Certain events show us the raw and real truths of life, the light and the dark. Even in that same moment in time. And it can show how they coexist in this reality. Some places show us where we are tremendously immature and still need to grow up.
Suriname showed me all of those.
On every level I was spinning. But when I got down to being really honest with myself, I was actually unspinning a web of illusion that I believed was the true reality … but wasn’t.
What makes the darkness inside have more light … is people.
The beautiful, friendly, loving, people of Suriname were the energy that pushed my old illusions away.
The people of Suriname understood the reality in which they lived, and they knew how to navigate it … with the ease and grace that such a place demanded from all those that lived there.
I realized how protected, I had been in my life, even though I tried often to lean into new things.
Suriname was a place where “real” life could not be a fairytale (as in the ballet world). Real life was extremely dangerous, precarious, and not automatically given.
Even now, when I look at the pictures of those moments, I can see in my face and body language how challenged I felt to fit in and how hard I was trying to … just be okay.
Every moment had some unexpected challenge, and I could feel how different I was. I could feel how my life had not pushed me up against the level of daily life challenges that these people had been forced to cope with.

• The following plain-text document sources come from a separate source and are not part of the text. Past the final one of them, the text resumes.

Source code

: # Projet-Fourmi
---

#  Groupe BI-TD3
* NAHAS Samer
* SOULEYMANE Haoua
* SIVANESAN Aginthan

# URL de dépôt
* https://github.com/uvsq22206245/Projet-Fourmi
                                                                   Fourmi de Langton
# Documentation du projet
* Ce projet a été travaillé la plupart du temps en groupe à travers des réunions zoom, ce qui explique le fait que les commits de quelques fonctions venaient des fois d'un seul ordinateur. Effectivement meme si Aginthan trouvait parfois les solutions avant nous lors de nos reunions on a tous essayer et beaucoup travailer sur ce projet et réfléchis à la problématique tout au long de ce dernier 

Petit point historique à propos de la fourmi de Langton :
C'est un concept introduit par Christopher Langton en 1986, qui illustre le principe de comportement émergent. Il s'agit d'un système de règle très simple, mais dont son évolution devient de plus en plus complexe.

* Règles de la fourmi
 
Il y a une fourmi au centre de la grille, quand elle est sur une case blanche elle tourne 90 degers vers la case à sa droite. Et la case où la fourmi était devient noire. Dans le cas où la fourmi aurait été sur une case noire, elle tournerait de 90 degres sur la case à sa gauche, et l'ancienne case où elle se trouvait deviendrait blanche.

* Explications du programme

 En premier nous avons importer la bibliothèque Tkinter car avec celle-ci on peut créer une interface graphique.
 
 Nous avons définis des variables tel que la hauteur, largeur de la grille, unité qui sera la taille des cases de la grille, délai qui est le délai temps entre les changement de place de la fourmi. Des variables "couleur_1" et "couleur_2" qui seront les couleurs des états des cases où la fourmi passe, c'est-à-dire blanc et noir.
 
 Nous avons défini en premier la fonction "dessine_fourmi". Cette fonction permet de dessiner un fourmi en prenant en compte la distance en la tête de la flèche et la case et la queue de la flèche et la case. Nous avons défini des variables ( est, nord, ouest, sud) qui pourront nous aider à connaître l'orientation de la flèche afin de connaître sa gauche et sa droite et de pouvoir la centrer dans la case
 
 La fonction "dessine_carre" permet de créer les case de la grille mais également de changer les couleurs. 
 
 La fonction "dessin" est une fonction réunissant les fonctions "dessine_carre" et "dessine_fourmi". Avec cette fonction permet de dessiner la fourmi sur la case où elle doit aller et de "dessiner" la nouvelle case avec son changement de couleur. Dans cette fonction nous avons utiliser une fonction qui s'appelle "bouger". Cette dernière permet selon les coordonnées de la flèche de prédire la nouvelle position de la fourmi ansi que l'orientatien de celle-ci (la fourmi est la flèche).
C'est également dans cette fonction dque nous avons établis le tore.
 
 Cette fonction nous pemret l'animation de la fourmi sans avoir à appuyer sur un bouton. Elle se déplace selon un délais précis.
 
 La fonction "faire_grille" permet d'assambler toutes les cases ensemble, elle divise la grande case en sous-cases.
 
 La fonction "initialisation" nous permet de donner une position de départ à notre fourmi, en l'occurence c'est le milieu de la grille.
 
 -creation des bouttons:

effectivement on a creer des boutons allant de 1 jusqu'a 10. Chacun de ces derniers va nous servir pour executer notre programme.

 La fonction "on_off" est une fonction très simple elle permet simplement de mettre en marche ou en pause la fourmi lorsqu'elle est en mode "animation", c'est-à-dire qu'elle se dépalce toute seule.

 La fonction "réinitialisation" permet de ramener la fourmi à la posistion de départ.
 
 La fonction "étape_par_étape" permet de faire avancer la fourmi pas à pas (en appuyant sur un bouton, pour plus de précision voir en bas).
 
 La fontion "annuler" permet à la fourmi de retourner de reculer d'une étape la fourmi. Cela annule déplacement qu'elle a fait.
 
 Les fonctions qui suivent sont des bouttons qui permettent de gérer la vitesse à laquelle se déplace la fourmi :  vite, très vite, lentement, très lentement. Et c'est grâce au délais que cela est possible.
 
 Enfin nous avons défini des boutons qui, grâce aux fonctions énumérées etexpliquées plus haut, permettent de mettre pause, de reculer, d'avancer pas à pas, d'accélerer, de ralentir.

It was not that my life was without challenges but mine were from a chronically depressed and fear-filled mother that lived on the edges of reality. Mine were about finding confidence in being the tallest ballerina in the room. Mine were about testing my personal limits and discovering artistic and creative edges through my art.
Suriname was a country torn up by those in power trying to take from the wonderful people of this country because they did not see the land or the people, they only saw in this place their personal game of Monopoly.
And these people had to constantly deal with this constant uncertainty. It was about learning how to navigate the game of “who has the power now”.
Without Herman’s sister playing the fainting game, I would have never gotten all the paperwork done to just get out. I would have never known how to get through the airport’s military rules and regulations. Even without all the paperwork, things were very tense and touch and go in moments. There were many moments, I had to suppress the fear that threatened to take over my psyche.
My mind struggled to know how to live and be in a country on the edge of constant conflict.
This trip was forcing me to look at how shielded I had been growing up in America being a white, light-haired, blue-eyed, American female.
In my home, the one thing my mother could not tolerate was bias and prejudice. She had walked in the Martin Luther King protests and had rotten tomatoes thrown at her and her friend as they went down the streets with the other protesters. An amazing feat for a woman who had constant fear most of the time.
I must hand it to my mother that when she believed in something … she was a force to be reckoned with. One imperative from my mother was that one should never look down on others. That everyone should have an equal opportunity to have a healthy and successful life. And that skin color, nationality, or religion should never matter. She taught me that we were all one and that we should treat each other with respect. To her, that is what it meant to be an American.
And in my very narrow reality, I thought I understood that and walked the walk.
Suriname taught me that there are scary places where I am not the majority. I have no power. And I am the outsider. That can be a shock to feel such a thing for weeks and I marveled at those in our country who had felt that for not just weeks, months or years, but … generations.
I learned that I too could be in danger from those judging me in reverse. That was not such a good feeling. This turn and twist in reality was something I had not anticipated, and it was quite a rude awakening.
From these beautiful people in Suriname, I learned that I did not really know my own country. I learned from them, the terrible things that our own government had done in the distant and recent past in this country and in many countries in South America.
I got an education in my own history. The history that no one was talking about then, and one that is still difficult to have … even now.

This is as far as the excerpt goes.